The number of patients with late KP (later than 91 days old) can be obtained from the registry data, but the final outcome of each patient was not reported. So, we have no exact data about the number of such patients who die without liver transplantation. However, we can make some speculations from the available data. The study period in this series is quite long, and the situation of pediatric LT in Japan has changed in this time frame. Since 1989, when the first LDLT was done in Japan, to 1998, when the national insurance system started to cover the cost of LDLT for pediatric patients (younger than 15 years), around 20 BA patients have died each year with their native livers [14]. In 1998, 117 new BA patients were registered to the registry, and late KP (later than 91 days old) was undergone in 22 patients (18.8% of total registered cases) [15]. Clearance of jaundice was obtained in 12 of those patients. In that year, no primary LT was registered. In 2013, the last year of the study period, late KP was undergone in 17 (18.3%) of the newly registered BA patients [16]. Jaundice was cleared in 7 of those patients. No primary LT was registered in 2013, either. Interestingly, in 2013, only one death with the native liver was registered. Since 2012, only one death has been registered each year in the registry data. So the rate of late KP does not significantly change during the study period, and the jaundice clearance rate also does not change prominently, but the death with native liver is almost null.

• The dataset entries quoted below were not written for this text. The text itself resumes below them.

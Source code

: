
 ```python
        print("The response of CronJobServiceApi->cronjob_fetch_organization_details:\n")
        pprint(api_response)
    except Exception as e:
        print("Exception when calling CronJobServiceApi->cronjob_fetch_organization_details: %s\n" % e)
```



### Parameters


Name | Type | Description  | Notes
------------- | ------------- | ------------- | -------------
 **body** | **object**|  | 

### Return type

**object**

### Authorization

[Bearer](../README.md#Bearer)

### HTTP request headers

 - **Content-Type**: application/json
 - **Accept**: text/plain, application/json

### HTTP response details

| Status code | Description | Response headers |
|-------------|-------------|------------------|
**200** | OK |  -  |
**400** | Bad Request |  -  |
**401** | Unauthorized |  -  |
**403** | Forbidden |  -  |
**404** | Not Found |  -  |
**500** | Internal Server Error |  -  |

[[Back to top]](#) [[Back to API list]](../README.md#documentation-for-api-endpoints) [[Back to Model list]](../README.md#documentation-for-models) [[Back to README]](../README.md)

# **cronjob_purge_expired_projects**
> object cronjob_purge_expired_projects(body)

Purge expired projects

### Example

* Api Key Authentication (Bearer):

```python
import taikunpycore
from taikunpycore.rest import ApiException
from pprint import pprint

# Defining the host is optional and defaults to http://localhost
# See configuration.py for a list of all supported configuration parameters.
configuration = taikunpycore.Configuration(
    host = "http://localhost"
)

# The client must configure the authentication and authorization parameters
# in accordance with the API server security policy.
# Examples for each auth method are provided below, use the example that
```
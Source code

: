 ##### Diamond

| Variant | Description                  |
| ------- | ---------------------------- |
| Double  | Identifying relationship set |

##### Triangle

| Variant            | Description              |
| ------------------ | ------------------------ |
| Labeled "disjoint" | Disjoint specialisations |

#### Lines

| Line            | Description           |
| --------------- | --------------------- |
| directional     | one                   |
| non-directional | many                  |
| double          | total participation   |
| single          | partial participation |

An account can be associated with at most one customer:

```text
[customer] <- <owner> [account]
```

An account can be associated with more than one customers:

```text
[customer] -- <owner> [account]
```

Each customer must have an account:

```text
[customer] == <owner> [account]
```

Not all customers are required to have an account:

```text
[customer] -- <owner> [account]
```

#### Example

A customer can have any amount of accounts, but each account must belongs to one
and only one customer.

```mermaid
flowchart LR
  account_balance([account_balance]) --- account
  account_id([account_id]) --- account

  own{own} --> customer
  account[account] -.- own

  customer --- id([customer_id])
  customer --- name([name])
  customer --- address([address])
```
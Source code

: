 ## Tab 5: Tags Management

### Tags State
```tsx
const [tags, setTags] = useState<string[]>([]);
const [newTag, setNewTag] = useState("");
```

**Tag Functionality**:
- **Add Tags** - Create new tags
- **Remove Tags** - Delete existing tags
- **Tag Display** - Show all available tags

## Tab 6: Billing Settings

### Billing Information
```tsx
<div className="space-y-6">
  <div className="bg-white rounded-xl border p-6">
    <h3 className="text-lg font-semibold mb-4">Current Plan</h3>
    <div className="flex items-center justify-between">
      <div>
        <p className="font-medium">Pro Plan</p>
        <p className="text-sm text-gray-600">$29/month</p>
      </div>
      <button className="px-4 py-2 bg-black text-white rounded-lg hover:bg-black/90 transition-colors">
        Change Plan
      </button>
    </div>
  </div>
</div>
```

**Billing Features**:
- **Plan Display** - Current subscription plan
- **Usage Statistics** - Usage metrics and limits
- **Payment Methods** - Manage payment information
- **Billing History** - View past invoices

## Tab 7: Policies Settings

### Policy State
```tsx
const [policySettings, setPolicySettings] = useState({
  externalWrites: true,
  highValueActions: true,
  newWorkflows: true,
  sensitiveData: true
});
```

This means that most failed KP cases, even though the KP is done late, may be salvaged with LT, which has resulted in a significant reduction in mortality rate with the native liver during the study period. This is caused by the establishment of LDLT in Japan. Deceased donor LT is still very limited, but pediatric cases are favored by splitting the deceased donor liver. Currently, in Japan the barrier to LT has dramatically been lowered in the last 30 years. In other words, this is the reason why primary LT has not gained popularity in Japan.

The next step of the research is the analysis of patients who were transplanted soon after KP (within a few months). This may present clinical or pathological findings that may indicate the avoidance of treatments that are “time-wasting as a result”. Complete discrimination will be impossible but tendencies favoring primary LT should be indicated. In this study, late presentation, advanced liver failure, and a special type of porta hepatis were shown for candidates of LT. Compared to western countries, it is possible to rely more on LDLT in Japan. If LDLT is possible, it presents less stress for the selection of the timing of LT. However, if LT is unavoidable, especially in the short term, KP should be avoided. This is the rationale in Japan for making the criteria for primary LT. Based on the basic data in this study, we would like to proceed to the next step.

Conclusions

From the registry data, patients who underwent LT as the initial or the subsequent procedure after EL comprised 0.8% of cases in Japan. The most common reason for selecting a procedure other than KP was older age at diagnosis. A determination of ο-type was a factor for consideration of not doing KP after EL. Even though it is a very limited possibility, in future studies, a consensus must be reached regarding the criteria for the selection of a procedure other than KP as the initial procedure for BA.